SIP Study Group - Domain 3 - 14th August 2025

SIP Study Group - 14th August 2025

Thursday August 14, 2025 4:00 pm AWST Duration: 1h

Meeting Summary for SIP Study Group - 14th August 2025

Quick recap

The session focused on applications and foundation models as part of AWS Certified AI Practitioner (CAIP) training, with emphasis on practical AI workflows and prompt engineering. Winton discussed various aspects of AI model selection, implementation, and optimization, including considerations for cybersecurity, performance metrics, and ethical concerns. The presentation covered topics ranging from model architecture and training techniques to performance evaluation and safety measures, concluding with an overview of generative AI app stacks and upcoming session plans.

Next steps

Winton to prepare Domain 4 content for next week's AWS CAIP study session with more visual elements.
Attendees to book a free 15-minute discovery call with Winton if they want personalized guidance on IT and cybersecurity career paths.
Attendees to study AWS services related to foundation models in preparation for the CAIP exam.
Winton to develop content on prompt engineering for practical applications after completing the 5 domains of the AWS CAIP.

Summary

AWS CAIP Training Overview

Winton introduced the session on applications and foundation models as part of the AWS Certified AI Practitioner (CAIP) training, explaining it as a foundational certification for those new to AI, complementing the more technical Machine Learning Engineer certification. He outlined the session's focus on practical AI workflows and prompt engineering, mentioning the recent release of GPT-5 and its implications. Winton also shared his background as a cybersecurity professional and program director for Osaka Hawaii, emphasizing the platform's goal to support learners in AI, cybersecurity, and related fields through certifications, networking, and career guidance. He encouraged participants to book a discovery call for personalized support and guidance.

Understanding Foundation Models in Cybersecurity

Winton introduced a module on foundation models, explaining their applications and importance in cybersecurity. He outlined key topics to be covered, including choosing the right engine, driving models safely, tuning for specific domains, and measuring effectiveness. Winton emphasized the importance of balancing model size and complexity with hardware capabilities, similar to sizing security tools. He also discussed cost considerations, scalability, and the need for ongoing maintenance of foundation models, comparing them to long-lived systems that require regular updates and care.

AI Model Selection Strategies

Winton discussed selecting the appropriate AI models for different tasks, emphasizing the importance of multimodal and multilingual capabilities for analyzing various types of data. He highlighted the need for fast latency and efficient resource use, advocating for smaller, focused models over larger, more complex ones. Winton also stressed the importance of context length, customization, and the use of templates to improve model performance. He introduced the concept of "rag" (retrieval augmented generation), which involves retrieving information from reputable sources to enhance the accuracy and relevance of model outputs.

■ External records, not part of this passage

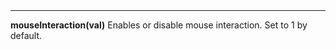 <a name="mouseInteraction"><h3 style="padding-top: 40px; margin-top: 40px;"></h3></a>
_____________________________
**mouseInteraction(val)** Enables or disable mouse interaction. Set to 1 by default.   

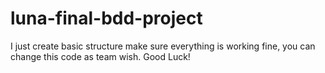 # luna-final-bdd-project
I just create basic structure make sure everything is working fine, you can change this code as team wish.
Good Luck!

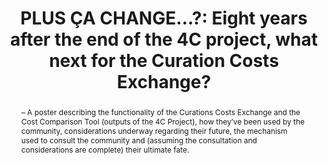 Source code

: ---
abstract: – A poster describing the functionality of the Curations Costs Exchange
  and the Cost Comparison Tool (outputs of the 4C Project), how they’ve been used
  by the community, considerations underway regarding their future, the mechanism
  used to consult the community and (assuming the consultation and considerations
  are complete) their ultimate fate.
creators:
- Paul Stokes
- Sarah Middleton
date: null
document_url: https://www.ideals.illinois.edu/items/128271/bitstreams/428907/data.pdf
grand_parent: iPRES
institutions: []
keywords:
- 4c project
- sustainability
- community consultation
- ccex
- cct
landing_page_url: https://hdl.handle.net/2142/121067
language: eng
layout: publication
license: CC-BY 4.0 International
notes_url: null
parent: iPRES 2023
publication_type: paper
size: null
slides_url: null
source_name: iPRES
stream_url: null
title: 'PLUS ÇA CHANGE…?: Eight years after the end of the 4C project, what next for
  the Curation Costs Exchange?'
year: 2023
--- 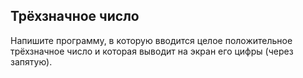 ## Трёхзначное число

Напишите программу, в которую вводится целое положительное трёхзначное число и которая выводит на экран его цифры (через запятую).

Vector Embeddings and Search Solutions

Winton discussed AWS services suitable for storing vector embeddings and performing similarity search, identifying Amazon OpenSearch Service and Amazon RDS for PostgreSQL as the correct answers. He emphasized the importance of using appropriate performance metrics like precision, recall, and F1-score, particularly when dealing with imbalanced data, and explained that false negatives are more critical than false positives in cybersecurity. Winton also highlighted the need to address bias in training data and ethical risks by identifying sources, documenting issues, and using techniques such as negative prompts and guardrails to reduce harmful content.

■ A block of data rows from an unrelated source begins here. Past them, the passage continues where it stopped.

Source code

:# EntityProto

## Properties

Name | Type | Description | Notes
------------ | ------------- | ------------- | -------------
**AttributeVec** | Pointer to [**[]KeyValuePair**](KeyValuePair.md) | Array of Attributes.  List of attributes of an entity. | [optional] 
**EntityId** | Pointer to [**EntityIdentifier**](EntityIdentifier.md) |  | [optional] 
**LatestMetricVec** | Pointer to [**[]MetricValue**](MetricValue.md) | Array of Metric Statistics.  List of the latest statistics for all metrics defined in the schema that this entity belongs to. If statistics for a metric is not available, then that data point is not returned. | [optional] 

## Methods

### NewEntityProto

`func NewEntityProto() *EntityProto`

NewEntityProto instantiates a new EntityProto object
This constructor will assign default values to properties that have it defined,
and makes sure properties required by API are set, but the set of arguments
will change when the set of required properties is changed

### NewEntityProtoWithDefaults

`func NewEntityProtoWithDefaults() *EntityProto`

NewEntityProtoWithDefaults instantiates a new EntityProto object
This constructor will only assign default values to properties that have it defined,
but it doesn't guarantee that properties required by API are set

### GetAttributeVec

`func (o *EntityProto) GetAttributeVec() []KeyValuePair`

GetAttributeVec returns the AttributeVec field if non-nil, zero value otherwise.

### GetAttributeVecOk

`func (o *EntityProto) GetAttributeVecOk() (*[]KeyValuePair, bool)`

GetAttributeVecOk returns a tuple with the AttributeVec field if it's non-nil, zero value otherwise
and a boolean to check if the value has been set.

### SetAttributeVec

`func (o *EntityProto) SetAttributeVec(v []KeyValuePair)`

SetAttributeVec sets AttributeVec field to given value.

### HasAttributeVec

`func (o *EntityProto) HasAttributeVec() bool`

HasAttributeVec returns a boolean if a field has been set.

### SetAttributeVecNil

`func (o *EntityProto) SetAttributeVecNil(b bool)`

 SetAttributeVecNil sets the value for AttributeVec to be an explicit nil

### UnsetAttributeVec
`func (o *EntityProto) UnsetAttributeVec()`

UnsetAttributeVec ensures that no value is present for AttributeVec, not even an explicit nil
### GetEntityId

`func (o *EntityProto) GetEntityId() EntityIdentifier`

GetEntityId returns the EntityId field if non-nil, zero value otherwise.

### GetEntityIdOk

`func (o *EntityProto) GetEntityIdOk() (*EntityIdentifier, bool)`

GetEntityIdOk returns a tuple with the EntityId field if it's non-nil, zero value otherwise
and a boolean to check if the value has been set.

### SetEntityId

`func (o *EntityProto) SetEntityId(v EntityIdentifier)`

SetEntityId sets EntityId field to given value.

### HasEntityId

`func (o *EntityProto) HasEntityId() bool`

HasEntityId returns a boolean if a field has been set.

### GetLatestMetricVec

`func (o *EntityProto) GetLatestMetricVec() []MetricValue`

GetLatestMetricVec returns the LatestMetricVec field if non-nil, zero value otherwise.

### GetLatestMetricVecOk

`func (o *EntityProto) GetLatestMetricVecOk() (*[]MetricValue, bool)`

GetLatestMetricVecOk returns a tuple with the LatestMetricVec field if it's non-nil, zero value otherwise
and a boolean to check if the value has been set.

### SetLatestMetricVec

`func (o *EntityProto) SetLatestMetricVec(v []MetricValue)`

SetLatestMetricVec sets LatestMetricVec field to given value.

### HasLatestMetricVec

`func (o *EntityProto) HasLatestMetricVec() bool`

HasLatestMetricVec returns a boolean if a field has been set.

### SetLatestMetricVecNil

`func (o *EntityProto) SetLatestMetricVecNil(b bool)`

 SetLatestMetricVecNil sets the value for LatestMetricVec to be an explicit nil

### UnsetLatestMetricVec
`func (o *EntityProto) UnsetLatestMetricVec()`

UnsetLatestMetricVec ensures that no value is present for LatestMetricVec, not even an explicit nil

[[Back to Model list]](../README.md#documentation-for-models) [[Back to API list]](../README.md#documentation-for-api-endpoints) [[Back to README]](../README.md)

AI Implementation: Human Oversight and Trust

Winton discussed the importance of keeping humans in the loop when using AI models, particularly in sensitive areas like compliance, HR, legal, and healthcare. He emphasized the need for transparency, trust, and proper change management when implementing AI systems. Winton also explained the difference between interpretability and explainability in AI models, and advised right-sizing models based on specific use cases. He concluded by highlighting the benefits and challenges of complex models, and stressed the importance of starting simple and scaling complexity only when it clearly improves outcomes.

AI Creativity and Temperature Settings

Winton discussed the relationship between temperature settings and creativity in AI models, explaining that higher temperatures produce more creative and diverse outputs, while lower temperatures yield more accurate and consistent responses. He emphasized the importance of balancing creativity with coherence and suggested adjusting stop sequences and maximum token limits to prevent endless rambling. Winton also mentioned that these configurations can be applied across various models in AWS Bedrock, advising participants to test different settings and monitor outcomes for their specific use cases.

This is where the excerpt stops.